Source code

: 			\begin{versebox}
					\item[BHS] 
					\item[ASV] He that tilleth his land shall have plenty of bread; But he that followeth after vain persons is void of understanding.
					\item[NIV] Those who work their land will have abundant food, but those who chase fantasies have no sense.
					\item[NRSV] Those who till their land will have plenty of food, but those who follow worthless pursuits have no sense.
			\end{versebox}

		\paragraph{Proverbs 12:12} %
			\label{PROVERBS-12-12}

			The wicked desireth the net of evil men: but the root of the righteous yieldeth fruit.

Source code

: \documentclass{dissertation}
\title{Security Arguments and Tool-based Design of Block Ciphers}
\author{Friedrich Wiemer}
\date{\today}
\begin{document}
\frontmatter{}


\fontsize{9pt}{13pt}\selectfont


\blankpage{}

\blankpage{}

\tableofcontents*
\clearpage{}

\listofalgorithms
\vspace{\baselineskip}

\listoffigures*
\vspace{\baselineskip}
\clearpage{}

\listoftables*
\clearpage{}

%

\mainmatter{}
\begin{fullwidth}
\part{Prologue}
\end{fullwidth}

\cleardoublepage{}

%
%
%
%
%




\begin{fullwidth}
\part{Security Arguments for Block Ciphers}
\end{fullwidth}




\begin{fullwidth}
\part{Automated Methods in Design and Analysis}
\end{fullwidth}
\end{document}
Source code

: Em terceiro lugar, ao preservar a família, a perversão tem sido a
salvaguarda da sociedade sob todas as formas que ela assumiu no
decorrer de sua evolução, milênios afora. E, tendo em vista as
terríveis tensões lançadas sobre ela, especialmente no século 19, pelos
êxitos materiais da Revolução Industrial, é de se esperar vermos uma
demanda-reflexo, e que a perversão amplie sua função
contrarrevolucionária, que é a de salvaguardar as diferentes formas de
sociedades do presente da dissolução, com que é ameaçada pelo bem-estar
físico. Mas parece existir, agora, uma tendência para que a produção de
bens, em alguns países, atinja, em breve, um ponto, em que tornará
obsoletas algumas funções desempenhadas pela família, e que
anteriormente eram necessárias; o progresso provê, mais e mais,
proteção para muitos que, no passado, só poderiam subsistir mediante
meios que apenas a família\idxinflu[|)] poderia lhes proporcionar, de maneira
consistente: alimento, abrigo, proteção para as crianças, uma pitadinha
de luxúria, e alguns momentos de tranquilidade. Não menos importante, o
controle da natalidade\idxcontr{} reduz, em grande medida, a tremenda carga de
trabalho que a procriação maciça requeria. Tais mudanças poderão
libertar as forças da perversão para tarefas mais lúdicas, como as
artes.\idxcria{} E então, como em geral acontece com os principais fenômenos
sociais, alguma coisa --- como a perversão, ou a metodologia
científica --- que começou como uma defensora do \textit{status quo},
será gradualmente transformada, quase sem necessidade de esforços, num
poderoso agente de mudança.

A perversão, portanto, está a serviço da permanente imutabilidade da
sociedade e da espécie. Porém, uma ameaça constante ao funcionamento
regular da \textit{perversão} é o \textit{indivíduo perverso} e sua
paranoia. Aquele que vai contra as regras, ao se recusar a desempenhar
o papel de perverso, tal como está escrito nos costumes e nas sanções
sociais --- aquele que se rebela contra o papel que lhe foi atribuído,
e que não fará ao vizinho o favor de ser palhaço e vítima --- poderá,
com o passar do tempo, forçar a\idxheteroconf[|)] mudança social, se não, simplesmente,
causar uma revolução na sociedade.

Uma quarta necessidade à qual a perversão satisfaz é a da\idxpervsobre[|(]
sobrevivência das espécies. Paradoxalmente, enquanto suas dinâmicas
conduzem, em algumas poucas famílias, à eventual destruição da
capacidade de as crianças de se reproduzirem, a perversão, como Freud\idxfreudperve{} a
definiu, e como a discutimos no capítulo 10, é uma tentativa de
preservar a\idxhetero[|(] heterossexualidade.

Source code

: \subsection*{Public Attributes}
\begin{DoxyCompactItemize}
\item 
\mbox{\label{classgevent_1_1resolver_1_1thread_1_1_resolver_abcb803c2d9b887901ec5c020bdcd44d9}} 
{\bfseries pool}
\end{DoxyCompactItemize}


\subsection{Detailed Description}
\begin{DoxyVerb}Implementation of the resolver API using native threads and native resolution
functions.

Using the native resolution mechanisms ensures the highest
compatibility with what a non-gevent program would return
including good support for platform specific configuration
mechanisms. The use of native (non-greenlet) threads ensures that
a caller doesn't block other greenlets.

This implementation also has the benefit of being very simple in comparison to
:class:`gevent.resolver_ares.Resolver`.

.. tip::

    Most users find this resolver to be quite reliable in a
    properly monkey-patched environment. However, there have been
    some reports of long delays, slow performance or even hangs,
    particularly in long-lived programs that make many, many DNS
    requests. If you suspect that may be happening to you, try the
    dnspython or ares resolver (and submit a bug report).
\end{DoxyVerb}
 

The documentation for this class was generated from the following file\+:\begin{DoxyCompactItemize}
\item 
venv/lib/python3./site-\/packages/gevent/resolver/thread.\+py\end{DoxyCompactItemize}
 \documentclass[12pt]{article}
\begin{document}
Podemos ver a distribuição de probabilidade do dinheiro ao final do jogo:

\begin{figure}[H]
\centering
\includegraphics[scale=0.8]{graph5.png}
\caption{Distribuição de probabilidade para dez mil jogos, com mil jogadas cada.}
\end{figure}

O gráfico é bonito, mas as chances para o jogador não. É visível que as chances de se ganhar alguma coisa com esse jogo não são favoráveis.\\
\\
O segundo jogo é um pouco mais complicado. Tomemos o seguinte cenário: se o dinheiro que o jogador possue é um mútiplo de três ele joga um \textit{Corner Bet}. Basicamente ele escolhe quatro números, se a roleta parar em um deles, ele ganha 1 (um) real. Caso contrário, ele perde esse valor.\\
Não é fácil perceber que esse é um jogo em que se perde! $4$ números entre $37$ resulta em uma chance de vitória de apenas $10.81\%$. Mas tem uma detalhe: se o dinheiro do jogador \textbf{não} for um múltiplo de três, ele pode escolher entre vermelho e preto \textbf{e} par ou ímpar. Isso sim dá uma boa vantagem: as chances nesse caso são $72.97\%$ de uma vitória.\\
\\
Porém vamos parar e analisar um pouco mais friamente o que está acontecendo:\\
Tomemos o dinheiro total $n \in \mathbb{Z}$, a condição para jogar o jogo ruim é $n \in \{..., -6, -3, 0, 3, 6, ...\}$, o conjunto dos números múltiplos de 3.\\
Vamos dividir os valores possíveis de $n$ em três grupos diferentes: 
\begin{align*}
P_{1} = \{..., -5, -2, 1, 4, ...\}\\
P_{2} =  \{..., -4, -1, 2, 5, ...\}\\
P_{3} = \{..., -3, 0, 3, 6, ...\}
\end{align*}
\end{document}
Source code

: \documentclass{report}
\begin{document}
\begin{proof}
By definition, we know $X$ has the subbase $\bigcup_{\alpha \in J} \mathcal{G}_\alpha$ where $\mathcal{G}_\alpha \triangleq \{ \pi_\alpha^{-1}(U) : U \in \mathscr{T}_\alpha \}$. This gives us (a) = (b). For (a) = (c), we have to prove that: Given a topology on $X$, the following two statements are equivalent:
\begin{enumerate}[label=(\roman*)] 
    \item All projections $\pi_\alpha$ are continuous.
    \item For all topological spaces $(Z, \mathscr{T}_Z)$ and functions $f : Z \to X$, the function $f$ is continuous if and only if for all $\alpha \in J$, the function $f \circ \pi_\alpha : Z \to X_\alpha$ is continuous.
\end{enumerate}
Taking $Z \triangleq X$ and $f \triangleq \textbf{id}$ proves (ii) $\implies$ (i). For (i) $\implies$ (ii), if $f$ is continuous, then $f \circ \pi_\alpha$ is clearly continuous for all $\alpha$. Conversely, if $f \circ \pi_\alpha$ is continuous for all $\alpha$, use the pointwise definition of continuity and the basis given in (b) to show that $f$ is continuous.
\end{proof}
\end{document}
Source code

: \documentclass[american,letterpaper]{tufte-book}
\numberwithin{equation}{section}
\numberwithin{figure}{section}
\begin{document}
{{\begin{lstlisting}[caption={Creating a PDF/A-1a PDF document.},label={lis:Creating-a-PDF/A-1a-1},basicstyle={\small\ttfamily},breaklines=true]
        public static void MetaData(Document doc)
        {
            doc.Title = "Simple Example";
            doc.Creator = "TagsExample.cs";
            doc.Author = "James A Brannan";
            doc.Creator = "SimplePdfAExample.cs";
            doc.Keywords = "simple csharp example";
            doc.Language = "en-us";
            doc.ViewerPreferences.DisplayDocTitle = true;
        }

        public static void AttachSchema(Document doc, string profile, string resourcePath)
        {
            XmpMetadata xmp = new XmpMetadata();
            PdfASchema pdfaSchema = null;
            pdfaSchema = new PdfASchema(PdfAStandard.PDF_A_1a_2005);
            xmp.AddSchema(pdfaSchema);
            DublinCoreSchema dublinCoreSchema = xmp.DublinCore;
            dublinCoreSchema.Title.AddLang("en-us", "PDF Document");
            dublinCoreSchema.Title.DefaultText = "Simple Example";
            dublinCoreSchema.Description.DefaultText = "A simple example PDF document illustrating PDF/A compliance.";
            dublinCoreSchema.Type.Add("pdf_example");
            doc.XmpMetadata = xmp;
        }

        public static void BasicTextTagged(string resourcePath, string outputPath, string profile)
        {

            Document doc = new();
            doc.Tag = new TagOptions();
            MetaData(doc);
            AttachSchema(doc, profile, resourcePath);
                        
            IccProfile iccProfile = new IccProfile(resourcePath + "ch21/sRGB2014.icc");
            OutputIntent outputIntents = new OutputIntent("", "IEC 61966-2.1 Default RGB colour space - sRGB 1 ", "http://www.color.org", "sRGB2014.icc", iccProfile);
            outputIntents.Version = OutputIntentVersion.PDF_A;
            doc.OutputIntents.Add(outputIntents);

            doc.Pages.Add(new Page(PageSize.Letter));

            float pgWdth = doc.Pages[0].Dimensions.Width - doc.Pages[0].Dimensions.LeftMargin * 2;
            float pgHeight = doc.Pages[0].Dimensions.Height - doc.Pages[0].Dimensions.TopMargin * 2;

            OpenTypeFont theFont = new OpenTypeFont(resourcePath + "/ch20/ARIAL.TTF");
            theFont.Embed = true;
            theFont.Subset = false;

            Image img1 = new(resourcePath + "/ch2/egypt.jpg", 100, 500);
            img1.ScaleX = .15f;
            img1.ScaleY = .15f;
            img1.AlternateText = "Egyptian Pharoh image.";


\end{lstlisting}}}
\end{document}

..........

Work item: From the data above, copy every line where "void" appears.

Answer:
					\item[ASV] He that tilleth his land shall have plenty of bread; But he that followeth after vain persons is void of understanding.
        public static void MetaData(Document doc)
        public static void AttachSchema(Document doc, string profile, string resourcePath)
        public static void BasicTextTagged(string resourcePath, string outputPath, string profile)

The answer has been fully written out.